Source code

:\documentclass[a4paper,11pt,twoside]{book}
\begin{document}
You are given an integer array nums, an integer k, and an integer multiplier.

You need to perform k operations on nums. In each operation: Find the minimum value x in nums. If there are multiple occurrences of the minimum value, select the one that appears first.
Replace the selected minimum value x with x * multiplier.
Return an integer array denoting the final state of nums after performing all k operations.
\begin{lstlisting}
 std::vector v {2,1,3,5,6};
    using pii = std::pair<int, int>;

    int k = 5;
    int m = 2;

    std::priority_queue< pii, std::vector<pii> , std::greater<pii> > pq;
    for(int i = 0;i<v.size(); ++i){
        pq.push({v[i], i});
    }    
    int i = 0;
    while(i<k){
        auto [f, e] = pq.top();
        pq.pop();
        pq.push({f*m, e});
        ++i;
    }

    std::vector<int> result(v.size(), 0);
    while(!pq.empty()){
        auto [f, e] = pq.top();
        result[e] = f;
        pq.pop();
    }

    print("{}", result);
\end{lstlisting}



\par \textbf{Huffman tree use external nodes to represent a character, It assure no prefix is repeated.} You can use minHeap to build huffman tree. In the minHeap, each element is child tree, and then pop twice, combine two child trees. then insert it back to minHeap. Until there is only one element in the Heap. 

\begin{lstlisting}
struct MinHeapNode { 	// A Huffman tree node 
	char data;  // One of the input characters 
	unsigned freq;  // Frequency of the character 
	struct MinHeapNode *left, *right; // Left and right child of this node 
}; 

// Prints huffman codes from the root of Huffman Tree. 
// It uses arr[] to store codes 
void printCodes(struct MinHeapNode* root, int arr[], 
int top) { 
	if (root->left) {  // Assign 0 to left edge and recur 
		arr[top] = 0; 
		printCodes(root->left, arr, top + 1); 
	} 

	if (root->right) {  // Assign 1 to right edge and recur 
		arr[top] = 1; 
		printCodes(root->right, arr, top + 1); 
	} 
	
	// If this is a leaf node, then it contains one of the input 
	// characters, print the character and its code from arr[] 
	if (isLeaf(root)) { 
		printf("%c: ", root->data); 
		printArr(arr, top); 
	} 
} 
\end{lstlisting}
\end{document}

◆ ◆ ◆ ◆ ◆ ◆ ◆

Action item:
Repeat every entry exactly, please.

Response box:
Source code

:\documentclass[a4paper,11pt,twoside]{book}
\begin{document}
You are given an integer array nums, an integer k, and an integer multiplier.

You need to perform k operations on nums. In each operation: Find the minimum value x in nums. If there are multiple occurrences of the minimum value, select the one that appears first.
Replace the selected minimum value x with x * multiplier.
Return an integer array denoting the final state of nums after performing all k operations.
\begin{lstlisting}
 std::vector v {2,1,3,5,6};
    using pii = std::pair<int, int>;

    int k = 5;
    int m = 2;

    std::priority_queue< pii, std::vector<pii> , std::greater<pii> > pq;
    for(int i = 0;i<v.size(); ++i){
        pq.push({v[i], i});
    }    
    int i = 0;
    while(i<k){
        auto [f, e] = pq.top();
        pq.pop();
        pq.push({f*m, e});
        ++i;
    }

    std::vector<int> result(v.size(), 0);
    while(!pq.empty()){
        auto [f, e] = pq.top();
        result[e] = f;
        pq.pop();
    }

    print("{}", result);
\end{lstlisting}



\par \textbf{Huffman tree use external nodes to represent a character, It assure no prefix is repeated.} You can use minHeap to build huffman tree. In the minHeap, each element is child tree, and then pop twice, combine two child trees. then insert it back to minHeap. Until there is only one element in the Heap. 

\begin{lstlisting}
struct MinHeapNode { 	// A Huffman tree node 
	char data;  // One of the input characters 
	unsigned freq;  // Frequency of the character 
	struct MinHeapNode *left, *right; // Left and right child of this node 
}; 

// Prints huffman codes from the root of Huffman Tree. 
// It uses arr[] to store codes 
void printCodes(struct MinHeapNode* root, int arr[], 
int top) { 
	if (root->left) {  // Assign 0 to left edge and recur 
		arr[top] = 0; 
		printCodes(root->left, arr, top + 1); 
	} 

	if (root->right) {  // Assign 1 to right edge and recur 
		arr[top] = 1; 
		printCodes(root->right, arr, top + 1); 
	} 
	
	// If this is a leaf node, then it contains one of the input 
	// characters, print the character and its code from arr[] 
	if (isLeaf(root)) { 
		printf("%c: ", root->data); 
		printArr(arr, top); 
	} 
} 
\end{lstlisting}
\end{document}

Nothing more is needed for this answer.